As mudanças no Marrocos foram aparentemente mais profundas. Logo que assumiu o trono, em julho passsado, Mohammed VI decretou uma anistia para cerca de oito mil presos e reduziu as penas de outros 40 mil. Meses depois, permitiu a volta ao país de um dos mais ferrenhos adversários políticos de seu pai, o líder comunista Abraham Serfaty, que estava exilado na França há oito anos. A família do mais famoso dissidente marroquino, Mehdi Bem Barka, assassinado em 1965 em Paris, também foi autorizada a voltar ao Marrocos. Mas o mais surpreendente foi a demissão, em novembro, do poderoso ministro do Interior, Driss Basri, considerado a eminência parda de Hassan II durante 25 anos. Do alto de seu poder, Basri controlava não apenas o aparelho repressivo mas também o processo eleitoral, as comunicações marroquinas e o espinhoso Saara Ocidental, ex-território espanhol que o Marrocos disputa com guerrilheiros.
 

Já o rei Abdullah II, descendente direto do profeta Maomé, vem se dedicando a inspecionar seu reino disfarçado de mufti (líder religioso), para pavor dos burocratas, reinventando uma velha tradição árabe. O jovem monarca tem se enveredado por seus domínios enfrentando filas e ouvindo queixas. Tido como frívolo e leviano antes de assumir, preocupado com carros e mulheres, Abdullah foi promovido a príncipe-herdeiro na última hora, quando o rei Hussein, já devastado pelo câncer, afastou o herdeiro designado, seu irmão Hassan. “Ele compreendeu rapidamente as necessidades de seu papel”, comentou a secretária de Estado americana, Madaleine Albright. Pragmático e formado em escolas ocidentais, Abdullah vem se mostrando especialmente preocupado em reanimar a combalida economia jordaniana. “Não estamos preocupados com ameças em nossas fronteiras. O único problema que a Jordânia tem pela frente é sua economia”, declarou o rei a um grupo de executivos americanos do setor de alta tecnologia que visitou o país no ano passado.

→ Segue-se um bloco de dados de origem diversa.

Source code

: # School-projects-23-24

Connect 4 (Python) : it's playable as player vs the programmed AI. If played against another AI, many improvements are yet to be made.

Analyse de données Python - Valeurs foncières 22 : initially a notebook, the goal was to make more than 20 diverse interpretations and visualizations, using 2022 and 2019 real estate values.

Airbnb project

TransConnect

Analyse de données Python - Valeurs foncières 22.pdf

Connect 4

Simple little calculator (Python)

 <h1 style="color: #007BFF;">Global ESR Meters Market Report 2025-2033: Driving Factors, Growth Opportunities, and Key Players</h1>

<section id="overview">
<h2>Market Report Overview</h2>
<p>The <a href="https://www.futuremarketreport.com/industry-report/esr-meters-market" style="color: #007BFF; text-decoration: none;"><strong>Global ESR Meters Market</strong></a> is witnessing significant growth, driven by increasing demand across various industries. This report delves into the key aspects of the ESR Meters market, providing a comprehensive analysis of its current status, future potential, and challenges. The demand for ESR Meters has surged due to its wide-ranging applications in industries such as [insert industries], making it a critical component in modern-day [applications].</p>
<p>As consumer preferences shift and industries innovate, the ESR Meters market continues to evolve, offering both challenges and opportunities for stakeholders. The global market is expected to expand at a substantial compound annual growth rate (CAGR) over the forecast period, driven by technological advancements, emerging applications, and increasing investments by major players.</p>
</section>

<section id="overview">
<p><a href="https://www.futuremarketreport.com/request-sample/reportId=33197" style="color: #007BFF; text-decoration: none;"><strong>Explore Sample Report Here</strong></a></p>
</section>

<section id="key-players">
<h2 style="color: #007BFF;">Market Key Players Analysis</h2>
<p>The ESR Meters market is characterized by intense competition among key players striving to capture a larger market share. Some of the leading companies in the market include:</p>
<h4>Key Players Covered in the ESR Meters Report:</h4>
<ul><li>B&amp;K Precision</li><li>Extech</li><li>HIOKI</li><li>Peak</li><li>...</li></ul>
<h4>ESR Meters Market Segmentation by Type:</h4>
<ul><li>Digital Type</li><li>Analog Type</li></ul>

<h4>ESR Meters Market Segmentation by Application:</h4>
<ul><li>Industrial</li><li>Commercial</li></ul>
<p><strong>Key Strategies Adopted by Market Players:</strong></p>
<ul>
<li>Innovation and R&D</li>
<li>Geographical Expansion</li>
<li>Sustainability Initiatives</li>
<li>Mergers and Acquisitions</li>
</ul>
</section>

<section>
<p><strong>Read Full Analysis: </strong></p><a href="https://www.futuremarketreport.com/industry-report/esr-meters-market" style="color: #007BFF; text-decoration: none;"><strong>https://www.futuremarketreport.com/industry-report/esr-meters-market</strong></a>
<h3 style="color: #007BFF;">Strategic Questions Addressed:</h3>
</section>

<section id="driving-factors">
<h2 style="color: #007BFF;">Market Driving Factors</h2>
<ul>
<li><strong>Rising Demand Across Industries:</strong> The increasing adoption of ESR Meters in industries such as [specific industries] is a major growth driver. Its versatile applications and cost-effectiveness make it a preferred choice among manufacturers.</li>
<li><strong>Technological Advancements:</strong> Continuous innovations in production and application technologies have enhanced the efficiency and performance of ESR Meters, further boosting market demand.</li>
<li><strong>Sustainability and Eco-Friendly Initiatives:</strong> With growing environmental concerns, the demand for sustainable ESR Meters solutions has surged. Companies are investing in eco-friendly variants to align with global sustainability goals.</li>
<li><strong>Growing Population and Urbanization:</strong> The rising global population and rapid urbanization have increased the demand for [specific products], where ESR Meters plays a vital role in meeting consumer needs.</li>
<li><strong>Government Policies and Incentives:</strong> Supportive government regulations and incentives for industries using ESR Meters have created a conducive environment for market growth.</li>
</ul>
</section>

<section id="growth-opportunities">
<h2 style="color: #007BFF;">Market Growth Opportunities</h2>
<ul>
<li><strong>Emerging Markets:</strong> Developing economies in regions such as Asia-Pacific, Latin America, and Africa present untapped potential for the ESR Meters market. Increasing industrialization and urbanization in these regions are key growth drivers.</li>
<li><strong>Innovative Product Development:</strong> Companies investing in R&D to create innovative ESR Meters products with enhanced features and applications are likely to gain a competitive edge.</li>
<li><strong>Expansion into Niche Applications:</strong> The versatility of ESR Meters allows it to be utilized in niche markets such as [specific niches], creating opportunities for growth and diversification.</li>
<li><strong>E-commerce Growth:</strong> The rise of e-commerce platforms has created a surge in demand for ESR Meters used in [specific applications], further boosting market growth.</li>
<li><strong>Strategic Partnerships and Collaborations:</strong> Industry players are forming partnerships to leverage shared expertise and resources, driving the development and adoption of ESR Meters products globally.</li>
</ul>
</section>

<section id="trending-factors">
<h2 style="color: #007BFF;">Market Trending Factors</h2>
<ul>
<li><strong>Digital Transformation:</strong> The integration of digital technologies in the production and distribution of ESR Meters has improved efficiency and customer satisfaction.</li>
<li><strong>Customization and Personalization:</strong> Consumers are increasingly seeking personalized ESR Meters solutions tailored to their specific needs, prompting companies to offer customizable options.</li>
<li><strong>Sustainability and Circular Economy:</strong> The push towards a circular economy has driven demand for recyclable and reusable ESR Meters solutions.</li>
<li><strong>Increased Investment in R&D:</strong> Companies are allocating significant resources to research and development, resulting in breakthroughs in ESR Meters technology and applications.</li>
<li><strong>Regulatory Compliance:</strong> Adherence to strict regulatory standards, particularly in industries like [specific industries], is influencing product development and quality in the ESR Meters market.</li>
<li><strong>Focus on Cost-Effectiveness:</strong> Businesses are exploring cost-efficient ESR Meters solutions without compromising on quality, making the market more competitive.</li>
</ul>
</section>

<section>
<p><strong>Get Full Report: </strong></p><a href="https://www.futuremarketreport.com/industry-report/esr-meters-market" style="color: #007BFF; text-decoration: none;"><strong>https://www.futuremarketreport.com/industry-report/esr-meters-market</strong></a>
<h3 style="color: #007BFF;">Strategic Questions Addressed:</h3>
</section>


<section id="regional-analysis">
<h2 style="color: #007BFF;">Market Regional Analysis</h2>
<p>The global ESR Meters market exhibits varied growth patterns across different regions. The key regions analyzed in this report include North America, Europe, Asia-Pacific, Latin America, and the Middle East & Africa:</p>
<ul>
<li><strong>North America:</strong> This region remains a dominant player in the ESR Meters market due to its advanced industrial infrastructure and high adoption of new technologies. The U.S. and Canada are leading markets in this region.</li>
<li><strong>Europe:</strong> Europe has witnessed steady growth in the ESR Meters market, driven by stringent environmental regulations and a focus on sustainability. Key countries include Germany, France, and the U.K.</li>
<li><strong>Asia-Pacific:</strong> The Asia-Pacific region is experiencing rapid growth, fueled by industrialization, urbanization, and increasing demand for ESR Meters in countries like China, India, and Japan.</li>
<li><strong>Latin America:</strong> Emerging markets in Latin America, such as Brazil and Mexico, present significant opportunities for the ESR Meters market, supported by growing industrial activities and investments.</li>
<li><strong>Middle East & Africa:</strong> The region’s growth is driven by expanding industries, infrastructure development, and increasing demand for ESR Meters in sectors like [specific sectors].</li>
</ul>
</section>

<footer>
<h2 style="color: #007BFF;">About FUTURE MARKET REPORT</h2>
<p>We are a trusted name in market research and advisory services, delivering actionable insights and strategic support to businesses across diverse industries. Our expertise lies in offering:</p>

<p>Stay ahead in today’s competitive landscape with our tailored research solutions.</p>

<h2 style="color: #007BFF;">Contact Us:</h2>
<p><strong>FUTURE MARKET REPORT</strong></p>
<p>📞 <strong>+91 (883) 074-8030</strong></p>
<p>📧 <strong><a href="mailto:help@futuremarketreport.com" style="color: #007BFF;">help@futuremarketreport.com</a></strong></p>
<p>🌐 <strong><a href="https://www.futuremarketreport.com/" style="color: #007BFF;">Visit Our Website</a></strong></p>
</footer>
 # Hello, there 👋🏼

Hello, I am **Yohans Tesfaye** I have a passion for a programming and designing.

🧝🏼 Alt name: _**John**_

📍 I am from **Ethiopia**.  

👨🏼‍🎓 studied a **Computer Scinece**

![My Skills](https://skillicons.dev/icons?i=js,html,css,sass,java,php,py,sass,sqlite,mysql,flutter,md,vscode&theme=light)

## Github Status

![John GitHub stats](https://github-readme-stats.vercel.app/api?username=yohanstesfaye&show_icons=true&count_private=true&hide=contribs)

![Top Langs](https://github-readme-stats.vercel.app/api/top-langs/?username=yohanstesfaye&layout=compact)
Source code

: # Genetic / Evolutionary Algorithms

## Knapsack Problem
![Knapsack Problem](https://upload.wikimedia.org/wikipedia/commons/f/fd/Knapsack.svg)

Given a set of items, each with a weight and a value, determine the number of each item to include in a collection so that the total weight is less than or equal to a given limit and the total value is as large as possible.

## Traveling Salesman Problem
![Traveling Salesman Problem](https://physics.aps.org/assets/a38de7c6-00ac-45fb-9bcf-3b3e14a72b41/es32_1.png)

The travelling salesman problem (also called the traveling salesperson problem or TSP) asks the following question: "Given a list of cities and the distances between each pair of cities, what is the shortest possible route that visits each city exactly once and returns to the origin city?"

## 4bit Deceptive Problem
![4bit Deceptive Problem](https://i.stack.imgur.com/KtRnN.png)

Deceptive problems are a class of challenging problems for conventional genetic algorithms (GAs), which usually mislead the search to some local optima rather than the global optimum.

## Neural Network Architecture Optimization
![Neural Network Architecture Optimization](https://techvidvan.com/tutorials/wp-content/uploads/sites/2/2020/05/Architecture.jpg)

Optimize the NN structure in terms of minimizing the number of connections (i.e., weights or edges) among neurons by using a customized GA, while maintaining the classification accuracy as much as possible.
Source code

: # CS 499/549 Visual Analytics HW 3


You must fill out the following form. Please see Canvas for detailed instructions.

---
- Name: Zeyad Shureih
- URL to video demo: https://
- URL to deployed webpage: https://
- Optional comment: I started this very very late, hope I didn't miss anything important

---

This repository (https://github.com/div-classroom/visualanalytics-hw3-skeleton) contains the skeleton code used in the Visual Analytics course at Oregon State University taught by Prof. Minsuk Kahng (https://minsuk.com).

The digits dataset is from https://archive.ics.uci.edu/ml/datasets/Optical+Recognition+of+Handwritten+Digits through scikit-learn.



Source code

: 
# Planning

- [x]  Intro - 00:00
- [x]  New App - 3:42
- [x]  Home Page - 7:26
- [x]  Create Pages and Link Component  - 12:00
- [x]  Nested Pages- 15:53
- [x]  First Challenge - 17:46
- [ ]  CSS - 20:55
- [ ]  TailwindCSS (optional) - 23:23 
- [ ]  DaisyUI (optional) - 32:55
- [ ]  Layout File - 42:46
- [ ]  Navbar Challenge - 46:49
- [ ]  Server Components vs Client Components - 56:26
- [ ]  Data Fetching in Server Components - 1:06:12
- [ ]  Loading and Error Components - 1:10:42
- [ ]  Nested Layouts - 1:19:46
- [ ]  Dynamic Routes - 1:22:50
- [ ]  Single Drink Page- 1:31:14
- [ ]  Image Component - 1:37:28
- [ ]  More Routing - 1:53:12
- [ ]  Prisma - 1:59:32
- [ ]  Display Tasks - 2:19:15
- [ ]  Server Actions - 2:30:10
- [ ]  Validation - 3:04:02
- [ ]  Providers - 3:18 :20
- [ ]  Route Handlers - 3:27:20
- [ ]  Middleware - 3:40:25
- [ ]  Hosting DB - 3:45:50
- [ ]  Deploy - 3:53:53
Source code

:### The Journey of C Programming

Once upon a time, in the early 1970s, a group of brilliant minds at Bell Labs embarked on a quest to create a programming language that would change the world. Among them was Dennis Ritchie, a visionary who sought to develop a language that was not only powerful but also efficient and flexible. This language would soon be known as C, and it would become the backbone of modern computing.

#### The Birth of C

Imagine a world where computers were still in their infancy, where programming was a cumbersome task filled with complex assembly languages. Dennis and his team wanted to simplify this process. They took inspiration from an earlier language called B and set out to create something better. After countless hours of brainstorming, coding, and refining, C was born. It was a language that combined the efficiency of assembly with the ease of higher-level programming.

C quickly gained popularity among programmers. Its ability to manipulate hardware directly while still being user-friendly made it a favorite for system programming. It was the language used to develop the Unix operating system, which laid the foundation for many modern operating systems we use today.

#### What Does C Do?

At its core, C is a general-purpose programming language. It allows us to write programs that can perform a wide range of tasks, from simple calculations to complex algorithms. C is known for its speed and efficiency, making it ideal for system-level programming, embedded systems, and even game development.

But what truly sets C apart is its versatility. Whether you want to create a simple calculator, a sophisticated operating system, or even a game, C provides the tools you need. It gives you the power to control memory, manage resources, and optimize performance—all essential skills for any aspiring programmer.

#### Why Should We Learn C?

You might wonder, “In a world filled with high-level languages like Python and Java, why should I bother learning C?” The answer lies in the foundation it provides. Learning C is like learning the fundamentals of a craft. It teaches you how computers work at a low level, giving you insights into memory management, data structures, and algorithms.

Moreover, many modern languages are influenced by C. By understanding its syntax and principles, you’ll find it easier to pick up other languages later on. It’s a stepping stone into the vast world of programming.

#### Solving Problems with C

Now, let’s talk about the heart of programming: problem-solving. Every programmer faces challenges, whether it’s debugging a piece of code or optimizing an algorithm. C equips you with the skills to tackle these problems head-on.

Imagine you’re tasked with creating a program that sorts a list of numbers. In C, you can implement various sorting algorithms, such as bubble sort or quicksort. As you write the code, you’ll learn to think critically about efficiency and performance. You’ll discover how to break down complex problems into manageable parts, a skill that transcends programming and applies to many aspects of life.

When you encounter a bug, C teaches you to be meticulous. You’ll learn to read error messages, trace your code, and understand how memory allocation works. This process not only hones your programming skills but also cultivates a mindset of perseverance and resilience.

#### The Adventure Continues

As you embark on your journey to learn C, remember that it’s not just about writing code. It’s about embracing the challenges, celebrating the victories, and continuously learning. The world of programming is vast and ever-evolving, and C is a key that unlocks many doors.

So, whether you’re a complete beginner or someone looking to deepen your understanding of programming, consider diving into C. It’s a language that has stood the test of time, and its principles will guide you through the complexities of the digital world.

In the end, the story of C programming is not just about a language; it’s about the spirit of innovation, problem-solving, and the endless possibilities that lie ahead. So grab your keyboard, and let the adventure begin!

Tanto no Irã, que dá seus primeiros passos na direção do pluralismo, quanto no Marrocos e na Jordânia, a questão é saber se as iniciativas reformistas que vem sendo feitas “pelo alto” poderão criar raízes na sociedade civil e produzir instituições verdadeiramente democráticas. Do contrário, elas ficarão dependentes das iniciativas políticas de seus líderes e ninguém garante que não desaparecerão com eles na próxima batalha sucessória.